- Policyjni wywiadowcy zatrzymali mężczyznę, który kierował volvo po alkoholu.
- Obowiązywały go dwa zakazy prowadzenia pojazdów.
- To nie koniec: podczas przeszukania auta funkcjonariusze znaleźli biały proszek i różową pastę.
- 39-latek usłyszał zarzuty.
Policjanci Referatu Wywiadowczego Komendy Miejskiej Policji w Bydgoszczy, patrolując teren bydgoskiego Bocianowa, zwrócili uwagę na pojazd, który miał słabo widoczne, holenderskie numery rejestracyjne. Zatrzymali go do kontroli.
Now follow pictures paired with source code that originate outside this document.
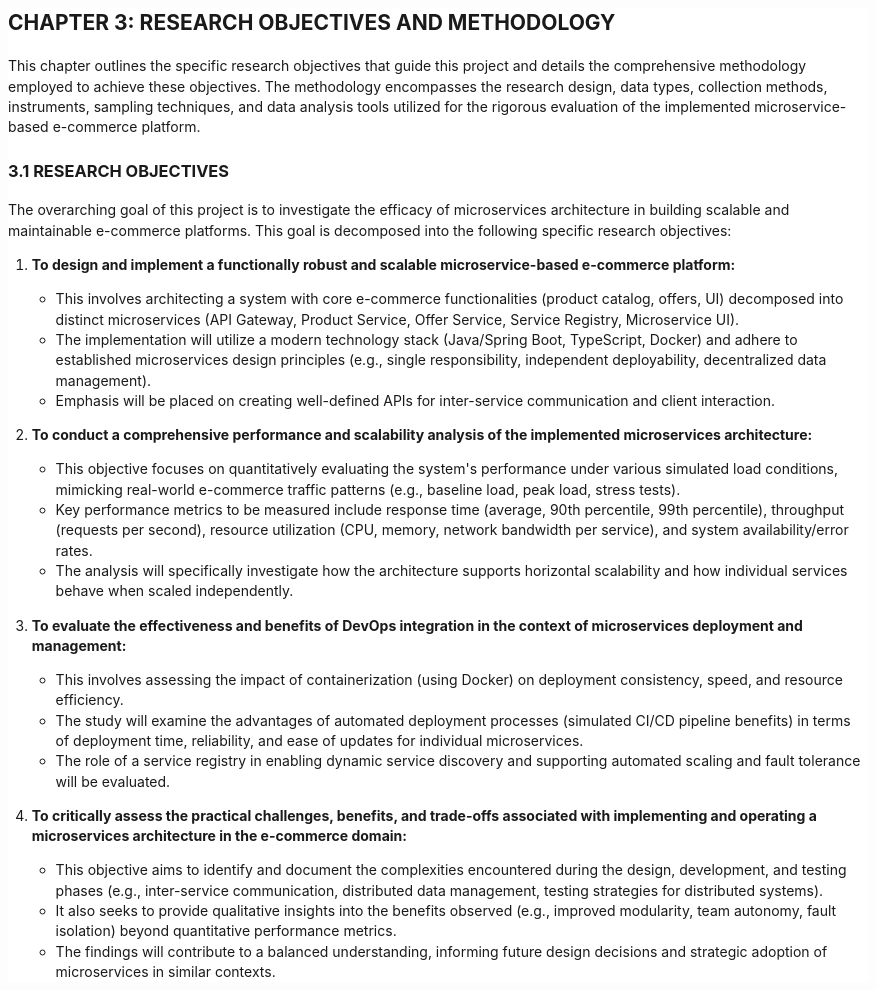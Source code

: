 
## CHAPTER 3: RESEARCH OBJECTIVES AND METHODOLOGY

This chapter outlines the specific research objectives that guide this project and details the comprehensive methodology employed to achieve these objectives. The methodology encompasses the research design, data types, collection methods, instruments, sampling techniques, and data analysis tools utilized for the rigorous evaluation of the implemented microservice-based e-commerce platform.

### 3.1 RESEARCH OBJECTIVES

The overarching goal of this project is to investigate the efficacy of microservices architecture in building scalable and maintainable e-commerce platforms. This goal is decomposed into the following specific research objectives:

1.  **To design and implement a functionally robust and scalable microservice-based e-commerce platform:**
    *   This involves architecting a system with core e-commerce functionalities (product catalog, offers, UI) decomposed into distinct microservices (API Gateway, Product Service, Offer Service, Service Registry, Microservice UI).
    *   The implementation will utilize a modern technology stack (Java/Spring Boot, TypeScript, Docker) and adhere to established microservices design principles (e.g., single responsibility, independent deployability, decentralized data management).
    *   Emphasis will be placed on creating well-defined APIs for inter-service communication and client interaction.

2.  **To conduct a comprehensive performance and scalability analysis of the implemented microservices architecture:**
    *   This objective focuses on quantitatively evaluating the system's performance under various simulated load conditions, mimicking real-world e-commerce traffic patterns (e.g., baseline load, peak load, stress tests).
    *   Key performance metrics to be measured include response time (average, 90th percentile, 99th percentile), throughput (requests per second), resource utilization (CPU, memory, network bandwidth per service), and system availability/error rates.
    *   The analysis will specifically investigate how the architecture supports horizontal scalability and how individual services behave when scaled independently.

3.  **To evaluate the effectiveness and benefits of DevOps integration in the context of microservices deployment and management:**
    *   This involves assessing the impact of containerization (using Docker) on deployment consistency, speed, and resource efficiency.
    *   The study will examine the advantages of automated deployment processes (simulated CI/CD pipeline benefits) in terms of deployment time, reliability, and ease of updates for individual microservices.
    *   The role of a service registry in enabling dynamic service discovery and supporting automated scaling and fault tolerance will be evaluated.

4.  **To critically assess the practical challenges, benefits, and trade-offs associated with implementing and operating a microservices architecture in the e-commerce domain:**
    *   This objective aims to identify and document the complexities encountered during the design, development, and testing phases (e.g., inter-service communication, distributed data management, testing strategies for distributed systems).
    *   It also seeks to provide qualitative insights into the benefits observed (e.g., improved modularity, team autonomy, fault isolation) beyond quantitative performance metrics.
    *   The findings will contribute to a balanced understanding, informing future design decisions and strategic adoption of microservices in similar contexts.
Funkcjonariusze, podczas rozmowy z kierującym, wyczuli od niego woń alkoholu. 39-latek był pijany, miał promil alkoholu w organizmie. To jednak nie koniec jego problemów.
- Bydgoszczanin w przeszłości był już skazany prawomocnym wyrokiem sądu za jazdę w stanie nietrzeźwości i posiada dwa sądowe zakazy prowadzenia wszelkich pojazdów mechanicznych, dlatego odpowie za kolejne przestępstwo - informują bydgoscy policjanci.
Podczas przeszukania auta funkcjonariusze znaleźli niemal 40 gramów białego proszku i różowej substancji, przypominającej pastę. Ze wstępnych testów wynika, że jest to amfetamina. 39-latek usłyszał zarzuty kierowania w stanie nietrzeźwości oraz pomimo dwóch czynnych zakazów, ale też posiadania substancji odurzających. Teraz odpowie przed sądem.